The PCAOB also published new charts on its website illustrating much of the data in the U.S. GNF and U.S. annual non-affiliate firms inspection reports for the first time as part of its ongoing efforts to increase transparency in inspection data and make it easier for stakeholders to understand and compare inspection results both across firms and over time. The charts build on the May 2023 transparency improvements for inspection reports and the July 2023 release of new features allowing PCAOB website visitors to easily filter and compare thousands of audit firm inspection reports.

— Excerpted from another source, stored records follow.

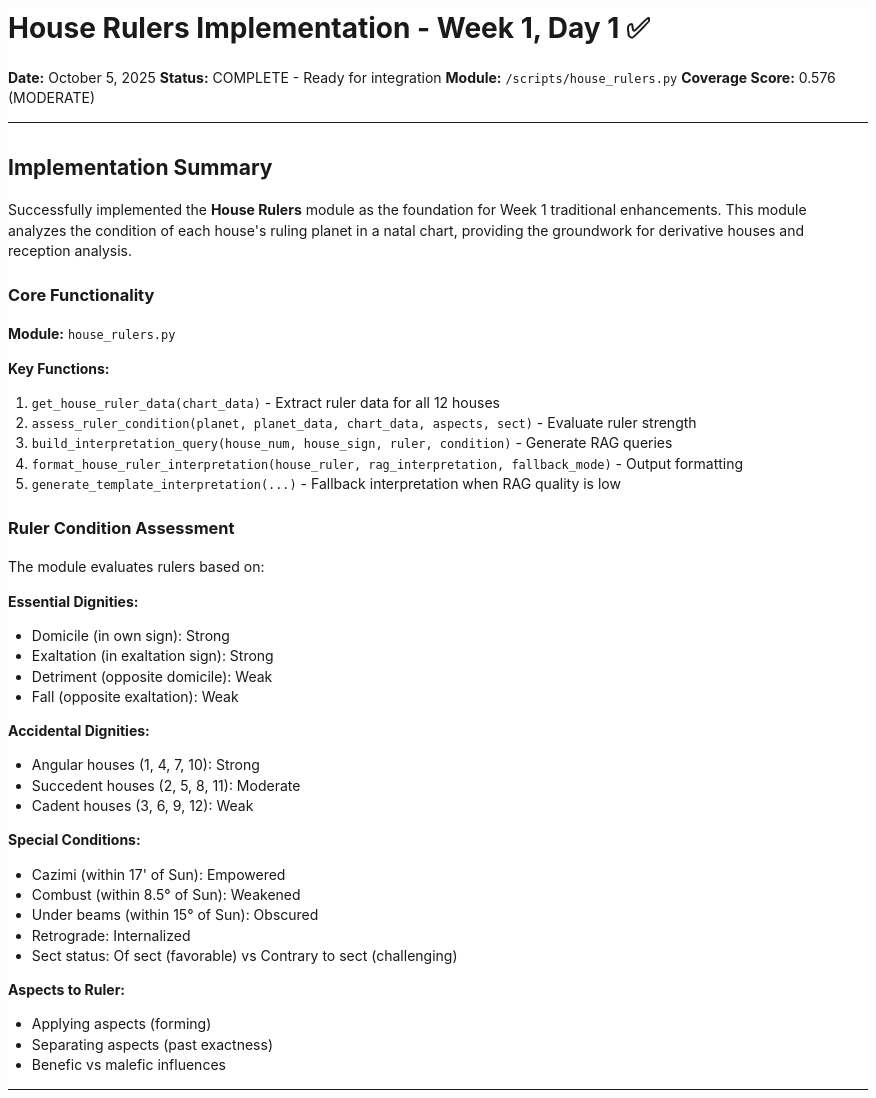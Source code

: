 # House Rulers Implementation - Week 1, Day 1 ✅

**Date:** October 5, 2025
**Status:** COMPLETE - Ready for integration
**Module:** `/scripts/house_rulers.py`
**Coverage Score:** 0.576 (MODERATE)

---

## Implementation Summary

Successfully implemented the **House Rulers** module as the foundation for Week 1 traditional enhancements. This module analyzes the condition of each house's ruling planet in a natal chart, providing the groundwork for derivative houses and reception analysis.

### Core Functionality

**Module:** `house_rulers.py`

**Key Functions:**
1. `get_house_ruler_data(chart_data)` - Extract ruler data for all 12 houses
2. `assess_ruler_condition(planet, planet_data, chart_data, aspects, sect)` - Evaluate ruler strength
3. `build_interpretation_query(house_num, house_sign, ruler, condition)` - Generate RAG queries
4. `format_house_ruler_interpretation(house_ruler, rag_interpretation, fallback_mode)` - Output formatting
5. `generate_template_interpretation(...)` - Fallback interpretation when RAG quality is low

### Ruler Condition Assessment

The module evaluates rulers based on:

**Essential Dignities:**
- Domicile (in own sign): Strong
- Exaltation (in exaltation sign): Strong
- Detriment (opposite domicile): Weak
- Fall (opposite exaltation): Weak

**Accidental Dignities:**
- Angular houses (1, 4, 7, 10): Strong
- Succedent houses (2, 5, 8, 11): Moderate
- Cadent houses (3, 6, 9, 12): Weak

**Special Conditions:**
- Cazimi (within 17' of Sun): Empowered
- Combust (within 8.5° of Sun): Weakened
- Under beams (within 15° of Sun): Obscured
- Retrograde: Internalized
- Sect status: Of sect (favorable) vs Contrary to sect (challenging)

**Aspects to Ruler:**
- Applying aspects (forming)
- Separating aspects (past exactness)
- Benefic vs malefic influences

---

Some of the highest rates at these firms included B F Borgers CPA PC, which had a 100% Part I.A audit deficiency rate and has been suspended from public audits. Marcum LLP, which was recently acquired by publicly traded Top 100 Firm CBIZ, had an 81% Part I.A audit deficiency rate, in part due to its heavy involvement in the SPAC market for audits. Baker Tilly US had a 67% Part I.A audit deficiency rate. At Moss Adams LLP, there was a 42% Part I.A audit deficiency rate. WithumSmith+Brown, PC had a 40% Part I.A audit deficiency rate. On the low side, Cohen & Co., Ltd. had an 11% Part I.A audit deficiency rate, and Crowe US LLP had only a 7% Part I.A audit deficiency rate.

"These inspection results point to some small signs of movement in the right direction," said PCAOB Chair Erica Williams in a statement. "Still, overall deficiency rates are unacceptable, and firms must do better. Now is the time to double down on efforts to improve and deliver the audit quality investors deserve."

The report found that audit quality at triennially inspected firms is not improving quickly enough. "Over half of the NAF triennially inspected firms in 2023 that were previously inspected had no notable changes to Part I.A deficiency rates when compared to the firm's prior inspection," said the report. "We also observed an increase in the expected Part I.A deficiency rate at 26 of the 82 NAF triennial firms that were previously inspected. We observed decreases in the expected Part I.A deficiency rates for five of the 82 NAF triennially inspected firms in 2023 that were previously inspected. While there are various distinct possible reasons for the Part I.A findings, including mergers between firms, increases in the number of issuer audits conducted by the firms, and an inspection focus on regional banks, the increase in Part I.A deficiencies requires immediate attention by the applicable firm."

"Making inspection information accessible and actionable for PCAOB stakeholders is a top priority and a means to improve audit quality," said Christine Gunia, director of the PCAOB's Division of Registration and Inspections, in a statement. "We will continue to search for new ways to bring our insights to investors, audit committees, and others."